On July 14 of this year, NASA’s New Horizons spacecraft flew within 7,800 miles of Pluto, after traversing 3 billion miles since its 2006 launch, and it began sending back astonishing and detailed images of mountains and plains composed of ice from the last planet in our system to be explored. But, for me, this was not the most newsworthy aspect of its mission.

The science involved in accomplishing this feat is amazing. New Horizons is an engineering marvel, with radioisotope power generation, sophisticated batteries, optical and plasma scientific instruments, complex navigation and telemetry, and so on. Its primary missions—all successfully completed—were to map the surface of Pluto and its main moon, Charon; to characterize the geology and composition of these bodies; and to analyze the atmosphere of these bodies. In the process, New Horizons has also shed light on the formation of our solar system. 

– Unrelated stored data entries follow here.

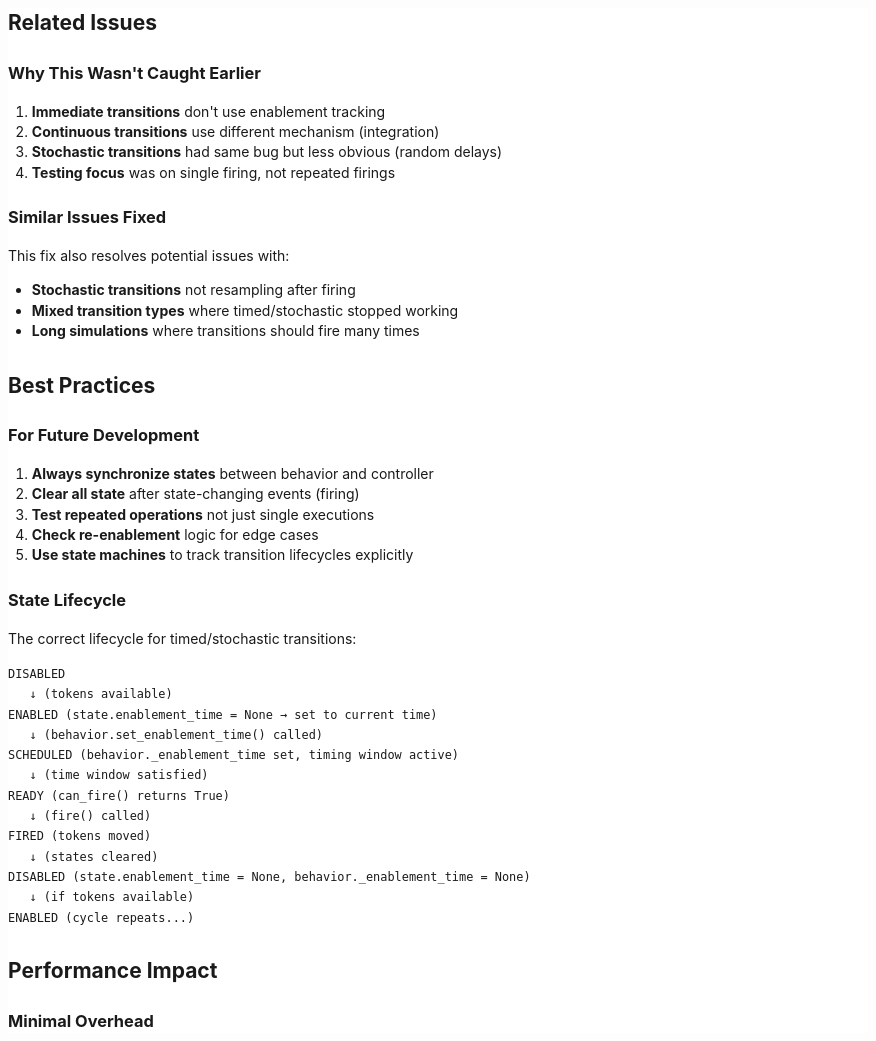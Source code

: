 ## Related Issues

### Why This Wasn't Caught Earlier

1. **Immediate transitions** don't use enablement tracking
2. **Continuous transitions** use different mechanism (integration)
3. **Stochastic transitions** had same bug but less obvious (random delays)
4. **Testing focus** was on single firing, not repeated firings

### Similar Issues Fixed

This fix also resolves potential issues with:
- **Stochastic transitions** not resampling after firing
- **Mixed transition types** where timed/stochastic stopped working
- **Long simulations** where transitions should fire many times

## Best Practices

### For Future Development

1. **Always synchronize states** between behavior and controller
2. **Clear all state** after state-changing events (firing)
3. **Test repeated operations** not just single executions
4. **Check re-enablement** logic for edge cases
5. **Use state machines** to track transition lifecycles explicitly

### State Lifecycle

The correct lifecycle for timed/stochastic transitions:

```
DISABLED
   ↓ (tokens available)
ENABLED (state.enablement_time = None → set to current time)
   ↓ (behavior.set_enablement_time() called)
SCHEDULED (behavior._enablement_time set, timing window active)
   ↓ (time window satisfied)
READY (can_fire() returns True)
   ↓ (fire() called)
FIRED (tokens moved)
   ↓ (states cleared)
DISABLED (state.enablement_time = None, behavior._enablement_time = None)
   ↓ (if tokens available)
ENABLED (cycle repeats...)
```

## Performance Impact

### Minimal Overhead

It took an army of scientists and engineers working for over a decade to design, build, and manage the probe. Of course all these people, and many others around the world, took enormous pleasure and satisfaction, and experienced tremendous wonder, in seeing the resulting photographs and data from so far away. 

We succeed in this kind of exploration of our solar system so reliably nowadays that this sort of satisfaction seems to us routine, feels like just a bump in the road of our endless inquiry. But the exploration of Pluto is, alas, just a bump in the road in another, rather more dispiriting way.

Most Americans (58 percent in a Pew survey conducted in 2011) are supportive of space exploration, valuing both its contributions to science and to national pride. And most Americans (59 percent) think that sending astronauts into space is desirable (in a 2015 Pew survey). Yet, Americans and their politicians appear unwilling to spend more money on this; results from a 2014 General Social Survey indicate that just 23 percent of Americans think we should spend more.  By contrast, 70 percent of Americans think we should spend more on education and 57 percent think we should spend more on health. NASA’s budget has been roughly constant in real dollars since 1985 (it is now 0.5 percent of the federal budget), but it is well below its peak in 1965, when it was over 4 percent of the federal budget (and it’s below even the 1 percent level of 1990). 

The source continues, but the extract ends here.